» **Exercise data**:
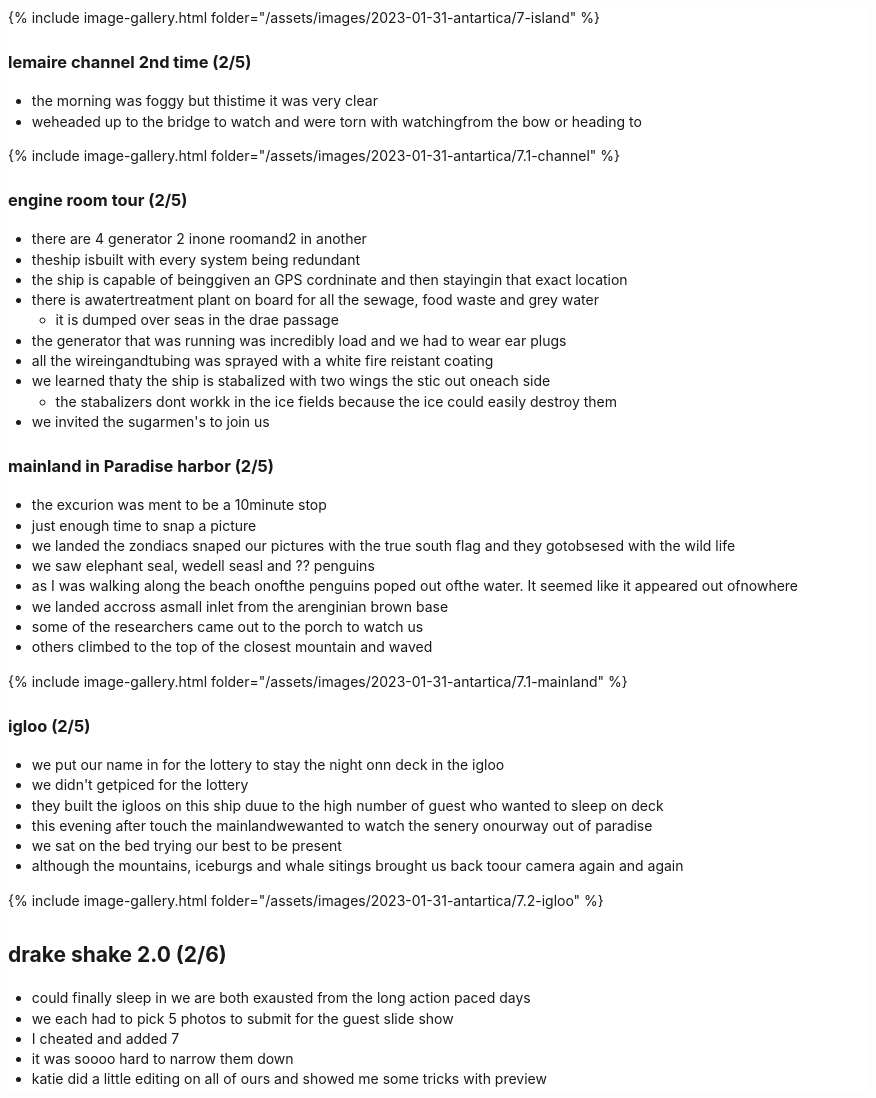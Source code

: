 {% include image-gallery.html folder="/assets/images/2023-01-31-antartica/7-island" %}

### lemaire channel 2nd time (2/5)

- the morning was foggy but thistime it was very clear
- weheaded up to the bridge to watch and were torn with watchingfrom the bow or heading to

{% include image-gallery.html folder="/assets/images/2023-01-31-antartica/7.1-channel" %}

### engine room tour (2/5)

- there are 4 generator 2 inone roomand2 in another
- theship isbuilt with every system being redundant
- the ship is capable of beinggiven an GPS cordninate and then stayingin that exact location
- there is awatertreatment plant on board for all the sewage, food waste and grey water
  - it is dumped over seas in the drae passage
- the generator that was running was incredibly load and we had to wear ear plugs
- all the wireingandtubing was sprayed with a white fire reistant coating
- we learned thaty the ship is stabalized with two wings the stic out oneach side
  - the stabalizers dont workk in the ice fields because the ice could easily destroy them
- we invited the sugarmen's to join us

### mainland in Paradise harbor (2/5)

- the excurion was ment to be a 10minute stop
- just enough time to snap a picture
- we landed the zondiacs snaped our pictures with the true south flag and they gotobsesed with the wild life
- we saw elephant seal, wedell seasl and ?? penguins
- as I was walking along the beach onofthe penguins poped out ofthe water. It seemed like it appeared out ofnowhere
- we landed accross asmall inlet from the arenginian brown base
- some of the researchers came out to the porch to watch us
- others climbed to the top of the closest mountain and waved

{% include image-gallery.html folder="/assets/images/2023-01-31-antartica/7.1-mainland" %}

### igloo (2/5)

- we put our name in for the lottery to stay the night onn deck in the igloo
- we didn't getpiced for the lottery
- they built the igloos on this ship duue to the high number of guest who wanted to sleep on deck
- this evening after touch the mainlandwewanted to watch the senery onourway out of paradise
- we sat on the bed trying our best to be present
- although the mountains, iceburgs and whale sitings brought us back toour camera again and again

{% include image-gallery.html folder="/assets/images/2023-01-31-antartica/7.2-igloo" %}

## drake shake 2.0 (2/6)

- could finally sleep in we are both exausted from the long action paced days
- we each had to pick 5 photos to submit for the guest slide show
- I cheated and added 7
- it was soooo hard to narrow them down
- katie did a little editing on all of ours and showed me some tricks with preview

» **Prompt**: The answer must be the lines above, word for word, from the first one through the line with "- theship isbuilt", pictures excluded.

» **Answer to the problem**:
Source code

: {% include image-gallery.html folder="/assets/images/2023-01-31-antartica/7-island" %}

### lemaire channel 2nd time (2/5)

- the morning was foggy but thistime it was very clear
- weheaded up to the bridge to watch and were torn with watchingfrom the bow or heading to

{% include image-gallery.html folder="/assets/images/2023-01-31-antartica/7.1-channel" %}

### engine room tour (2/5)

- there are 4 generator 2 inone roomand2 in another
- theship isbuilt with every system being redundant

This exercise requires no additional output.